DATA EXCERPTS:
§ §

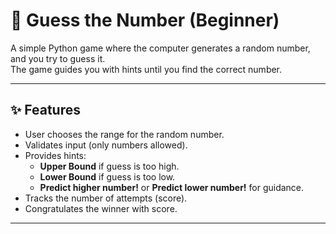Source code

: # 🎲 Guess the Number (Beginner)

A simple Python game where the computer generates a random number, and you try to guess it.  
The game guides you with hints until you find the correct number.

---

## ✨ Features
- User chooses the range for the random number.  
- Validates input (only numbers allowed).  
- Provides hints:
  - **Upper Bound** if guess is too high.  
  - **Lower Bound** if guess is too low.  
  - **Predict higher number!** or **Predict lower number!** for guidance.  
- Tracks the number of attempts (score).  
- Congratulates the winner with score.

---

§ §

Copy every line of the material above in which the word "Bound" appears.

  - **Upper Bound** if guess is too high.  
  - **Lower Bound** if guess is too low.  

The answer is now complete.